OUTLINE THEORY OF DIALECTICS

The aim of the theme is: to learn the main principles of dialectics as the theory of development through explication of the concept of dialectics; its historical forms and principles, what laws of dialectics lie in and what categories of dialectics are to define their worldview and methodological functions.

The key words of the theme are: contradiction, development, dialectics, principle, law, category, system.

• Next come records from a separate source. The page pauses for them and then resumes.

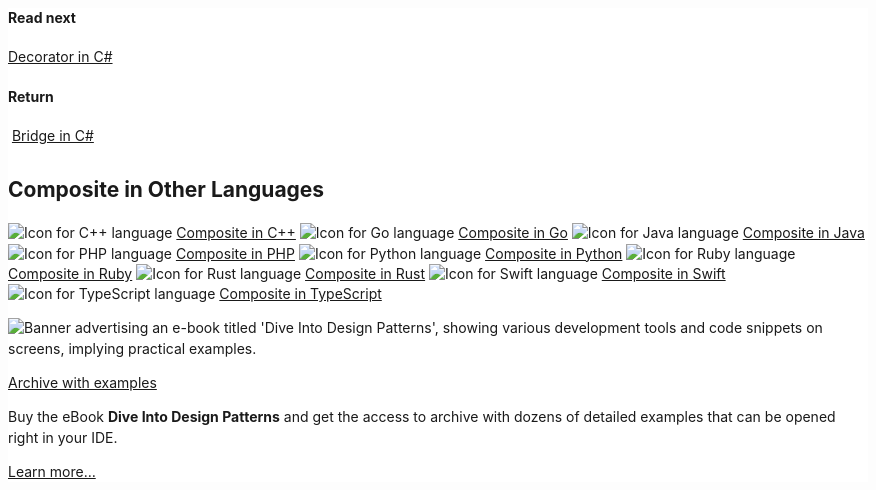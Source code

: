 #### Read next

[Decorator in C#](/design-patterns/decorator/csharp/example) 

#### Return

 [Bridge in C#](/design-patterns/bridge/csharp/example)

## **Composite** in Other Languages

![Icon for C++ language](/images/patterns/icons/cpp.svg?id=f7782ed8b8666246bfcc3f8fefc3b858) [Composite in C++](/design-patterns/composite/cpp/example "Composite in C++") 
![Icon for Go language](/images/patterns/icons/go.svg?id=1a89927eb99b1ea3fde7701d97970aca) [Composite in Go](/design-patterns/composite/go/example "Composite in Go") 
![Icon for Java language](/images/patterns/icons/java.svg?id=e6d87e2dca08c953fe3acd1275ed4f4e) [Composite in Java](/design-patterns/composite/java/example "Composite in Java") 
![Icon for PHP language](/images/patterns/icons/php.svg?id=be1906eb26b71ec1d3b93720d6156618) [Composite in PHP](/design-patterns/composite/php/example "Composite in PHP") 
![Icon for Python language](/images/patterns/icons/python.svg?id=6d815d43c0f7050a1151b43e51569c9f) [Composite in Python](/design-patterns/composite/python/example "Composite in Python") 
![Icon for Ruby language](/images/patterns/icons/ruby.svg?id=b065b718c914bf8e960ef731600be1eb) [Composite in Ruby](/design-patterns/composite/ruby/example "Composite in Ruby") 
![Icon for Rust language](/images/patterns/icons/rust.svg?id=1f5698a4b5ae23fe79413511747e4a87) [Composite in Rust](/design-patterns/composite/rust/example "Composite in Rust") 
![Icon for Swift language](/images/patterns/icons/swift.svg?id=0b716c2d52ec3a48fbe91ac031070c1d) [Composite in Swift](/design-patterns/composite/swift/example "Composite in Swift") 
![Icon for TypeScript language](/images/patterns/icons/typescript.svg?id=2239d0f16cb703540c205dd8cb0c0cb7) [Composite in TypeScript](/design-patterns/composite/typescript/example "Composite in TypeScript")

![Banner advertising an e-book titled 'Dive Into Design Patterns', showing various development tools and code snippets on screens, implying practical examples.](/images/patterns/banners/examples-ide.png?id=3115b4b548fb96b75974e2de8f4f49bc)

[Archive with examples](/design-patterns/book)

Buy the eBook **Dive Into Design Patterns** and get the access to archive with dozens of detailed examples that can be opened right in your IDE.

[Learn more…](/design-patterns/book)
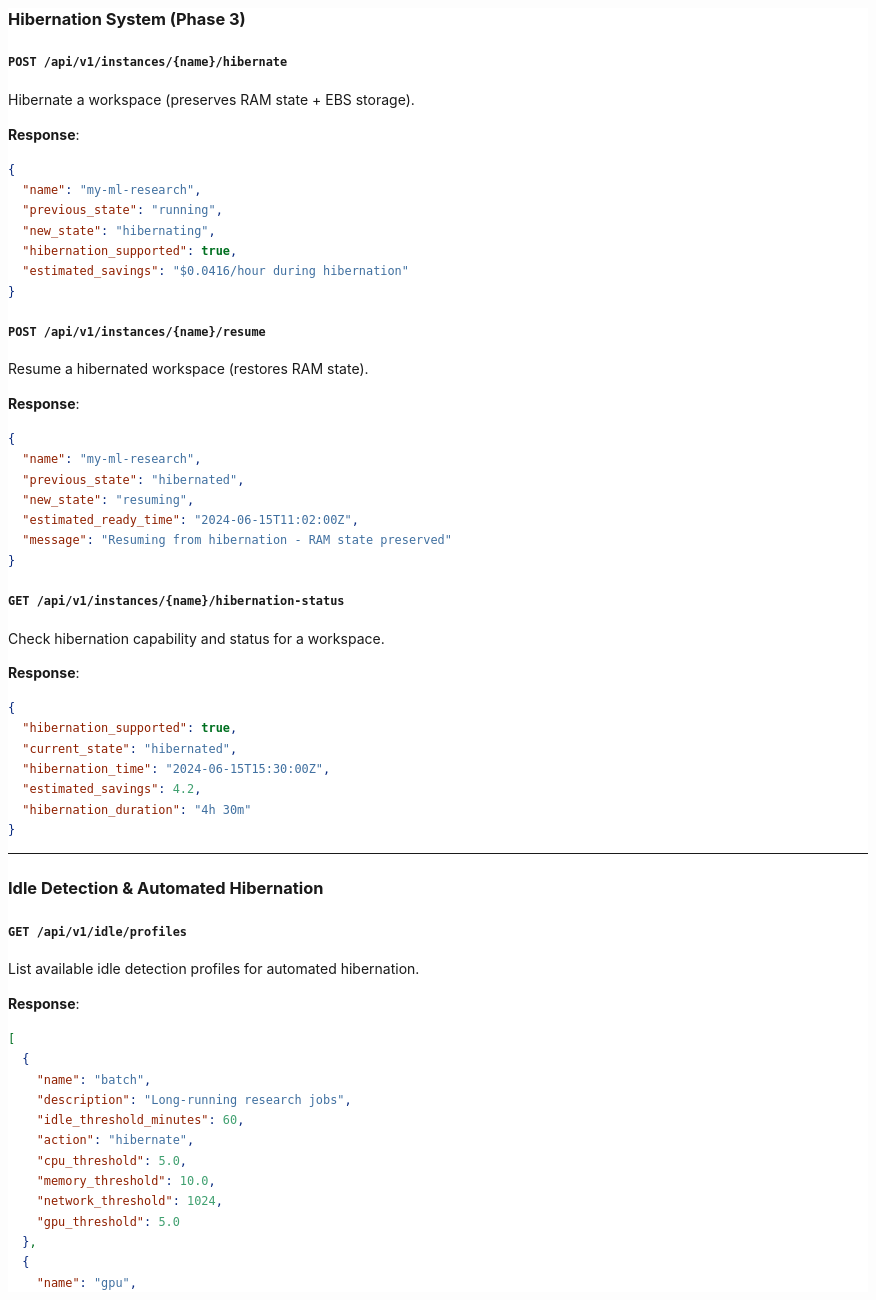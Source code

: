 
### **Hibernation System** (Phase 3)

#### `POST /api/v1/instances/{name}/hibernate`
Hibernate a workspace (preserves RAM state + EBS storage).

**Response**:
```json
{
  "name": "my-ml-research",
  "previous_state": "running",
  "new_state": "hibernating",
  "hibernation_supported": true,
  "estimated_savings": "$0.0416/hour during hibernation"
}
```

#### `POST /api/v1/instances/{name}/resume`  
Resume a hibernated workspace (restores RAM state).

**Response**:
```json
{
  "name": "my-ml-research",
  "previous_state": "hibernated", 
  "new_state": "resuming",
  "estimated_ready_time": "2024-06-15T11:02:00Z",
  "message": "Resuming from hibernation - RAM state preserved"
}
```

#### `GET /api/v1/instances/{name}/hibernation-status`
Check hibernation capability and status for a workspace.

**Response**:
```json
{
  "hibernation_supported": true,
  "current_state": "hibernated",
  "hibernation_time": "2024-06-15T15:30:00Z",
  "estimated_savings": 4.2,
  "hibernation_duration": "4h 30m"
}
```

---

### **Idle Detection & Automated Hibernation**

#### `GET /api/v1/idle/profiles`
List available idle detection profiles for automated hibernation.

**Response**:
```json
[
  {
    "name": "batch",
    "description": "Long-running research jobs", 
    "idle_threshold_minutes": 60,
    "action": "hibernate",
    "cpu_threshold": 5.0,
    "memory_threshold": 10.0,
    "network_threshold": 1024,
    "gpu_threshold": 5.0
  },
  {
    "name": "gpu",
```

Dialectics and Its Historical Forms

At the previous lectures we have considered the specificity of philosophic worldview and discovered the stages of philosophic thought formation such concepts as “process”, “development”, “contradiction”, “necessity”, “connection”, “cause” and others were considered. Different thinkers analyzed them during the whole history of philosophy. Some elemental ideas about development and changes were already encountered in the mythological picture of the world. At the same time different attempts to make transition from the visual-sensuous way of expressing contradictions of living space to its conceptual, abstract-logical description were made by thinkers of Ancient India, China and Greece. In the philosophy of Taoism they expressed ideas about the instability of truth, the impossibility of equilibrium.

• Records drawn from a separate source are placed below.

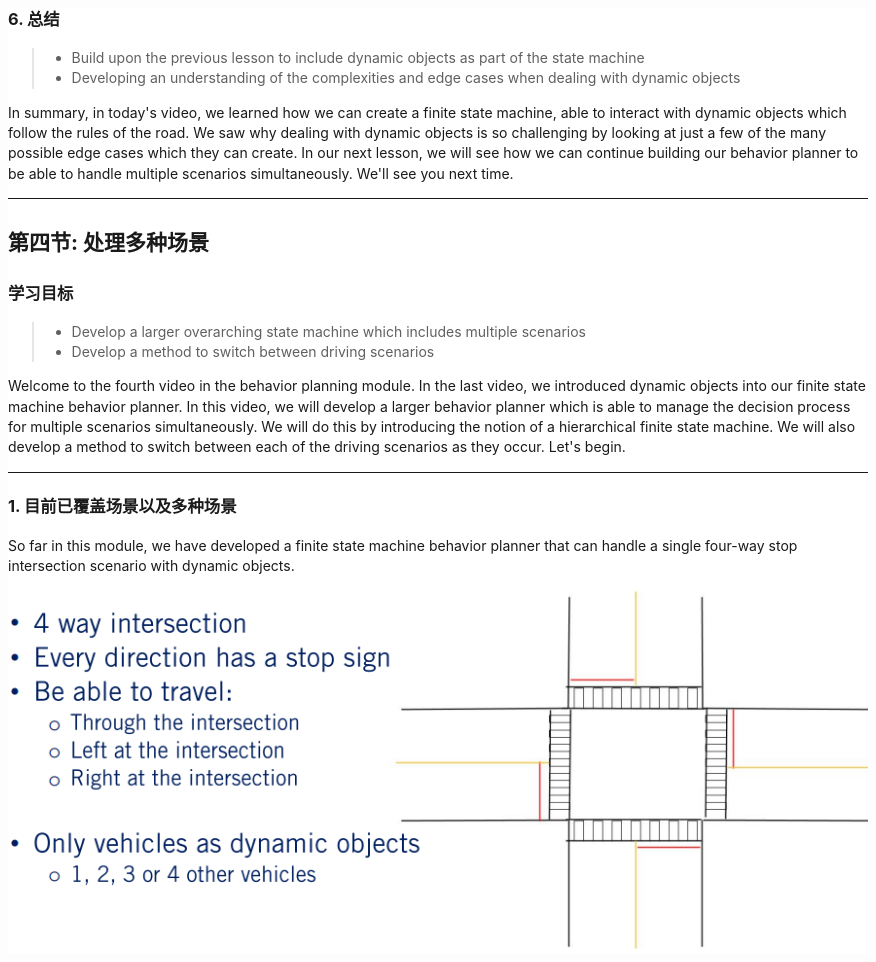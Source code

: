 
### 6. 总结

> - Build upon the previous lesson to include dynamic objects as part of the state machine
> - Developing an understanding of the complexities and edge cases when dealing with dynamic objects

In summary, in today's video, we learned how we can create a finite state machine, able to interact with dynamic objects which follow the rules of the road. We saw why dealing with dynamic objects is so challenging by looking at just a few of the many possible edge cases which they can create. In our next lesson, we will see how we can continue building our behavior planner to be able to handle multiple scenarios simultaneously. We'll see you next time.

---

## 第四节: 处理多种场景

### 学习目标

> - Develop a larger overarching state machine which includes multiple scenarios
> - Develop a method to switch between driving scenarios

Welcome to the fourth video in the behavior planning module. In the last video, we introduced dynamic objects into our finite state machine behavior planner. In this video, we will develop a larger behavior planner which is able to manage the decision process for multiple scenarios simultaneously. We will do this by introducing the notion of a hierarchical finite state machine. We will also develop a method to switch between each of the driving scenarios as they occur. Let's begin. 

---

### 1. 目前已覆盖场景以及多种场景

So far in this module, we have developed a finite state machine behavior planner that can handle a single four-way stop intersection scenario with dynamic objects. 

![1565416476135](assets/1565416476135.png)
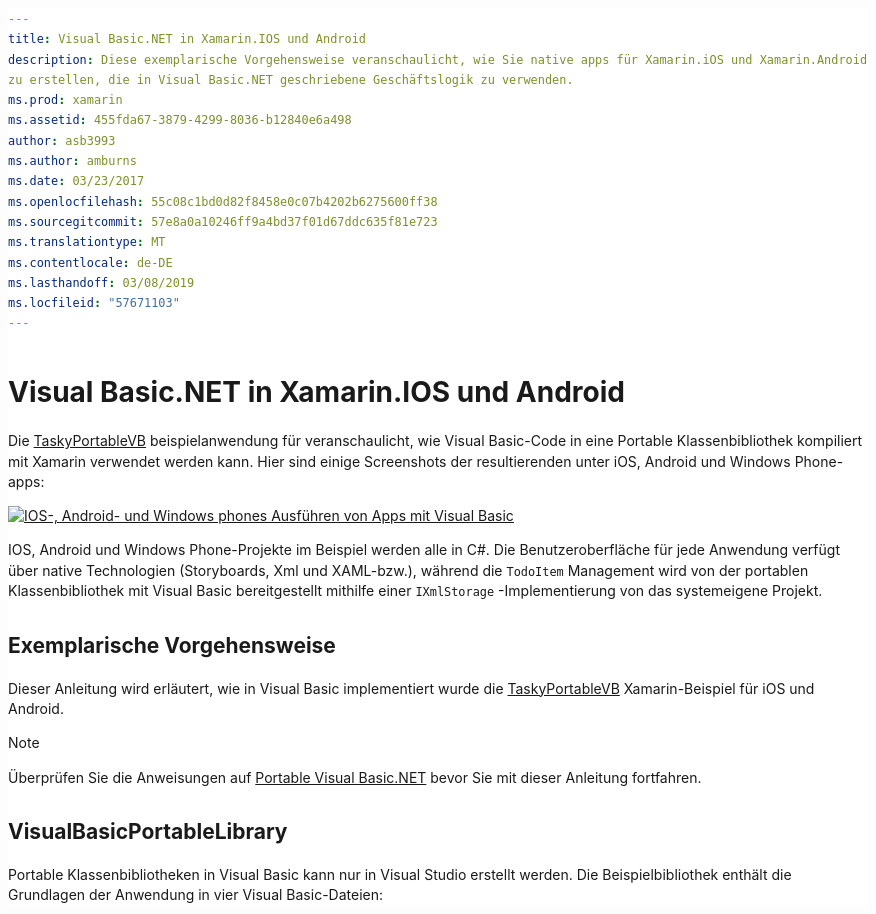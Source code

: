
 ```yaml
---
title: Visual Basic.NET in Xamarin.IOS und Android
description: Diese exemplarische Vorgehensweise veranschaulicht, wie Sie native apps für Xamarin.iOS und Xamarin.Android zu erstellen, die in Visual Basic.NET geschriebene Geschäftslogik zu verwenden.
ms.prod: xamarin
ms.assetid: 455fda67-3879-4299-8036-b12840e6a498
author: asb3993
ms.author: amburns
ms.date: 03/23/2017
ms.openlocfilehash: 55c08c1bd0d82f8458e0c07b4202b6275600ff38
ms.sourcegitcommit: 57e8a0a10246ff9a4bd37f01d67ddc635f81e723
ms.translationtype: MT
ms.contentlocale: de-DE
ms.lasthandoff: 03/08/2019
ms.locfileid: "57671103"
---
```

# <a name="visual-basicnet-in-xamarin-ios-and-android"></a>Visual Basic.NET in Xamarin.IOS und Android

Die [TaskyPortableVB](https://github.com/xamarin/mobile-samples/tree/master/VisualBasic/TaskyPortableVB) beispielanwendung für veranschaulicht, wie Visual Basic-Code in eine Portable Klassenbibliothek kompiliert mit Xamarin verwendet werden kann. Hier sind einige Screenshots der resultierenden unter iOS, Android und Windows Phone-apps:

 [![](native-apps-images/image5.png "IOS-, Android- und Windows phones Ausführen von Apps mit Visual Basic")](native-apps-images/image5.png#lightbox)

IOS, Android und Windows Phone-Projekte im Beispiel werden alle in C#. Die Benutzeroberfläche für jede Anwendung verfügt über native Technologien (Storyboards, Xml und XAML-bzw.), während die `TodoItem` Management wird von der portablen Klassenbibliothek mit Visual Basic bereitgestellt mithilfe einer `IXmlStorage` -Implementierung von das systemeigene Projekt.

## <a name="sample-walkthrough"></a>Exemplarische Vorgehensweise

Dieser Anleitung wird erläutert, wie in Visual Basic implementiert wurde die [TaskyPortableVB](https://github.com/xamarin/mobile-samples/tree/master/VisualBasic/TaskyPortableVB) Xamarin-Beispiel für iOS und Android.

> [!NOTE]
> Überprüfen Sie die Anweisungen auf [Portable Visual Basic.NET](index.md) bevor Sie mit dieser Anleitung fortfahren.

## <a name="visualbasicportablelibrary"></a>VisualBasicPortableLibrary

Portable Klassenbibliotheken in Visual Basic kann nur in Visual Studio erstellt werden.
Die Beispielbibliothek enthält die Grundlagen der Anwendung in vier Visual Basic-Dateien:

We also know dialectics of Heraclitus with his famous “Panta rhei” – everything is flowing and “you cannot enter the same river twice”. Hereby the cause of changes was related to the interaction of opposites. So, most natural philosophers operated with pair categories: “cause and effect” (Thales, Empedocles), “chaos and harmony” (Pythagoras), “being and not-being” (Parmenides), “finite and infinite” (Anaximander, Zeno), “sensuous and rational” (Democritus). Later on it was called a naïve or spontaneous dialectics that appeared to be the first historical form of dialectics.

But as the first philosophers connected the ideas of changeability, motion, continuity with cosmos, nature and the world in general, then starting with the second half of the V century the study of development becomes the way of searching for truth through the conflict of different viewpoints (Socrates’ maieutics) and the method of analyses and synthesis of notions (Plato’s dialectics).

It was Socrates who first mentioned the word “dialectics” and then sophists, the representatives of Socrates’ schools and Plato’s Academy, orators and poets turned dialectics into the art of conversation. It became the first way of theorizing of people’s ideas about the world, man and society. There appeared an ability to understand that the categories were the most general notions, which people used. Space, matter, motion, form and other categories were not just words, but forms of thinking.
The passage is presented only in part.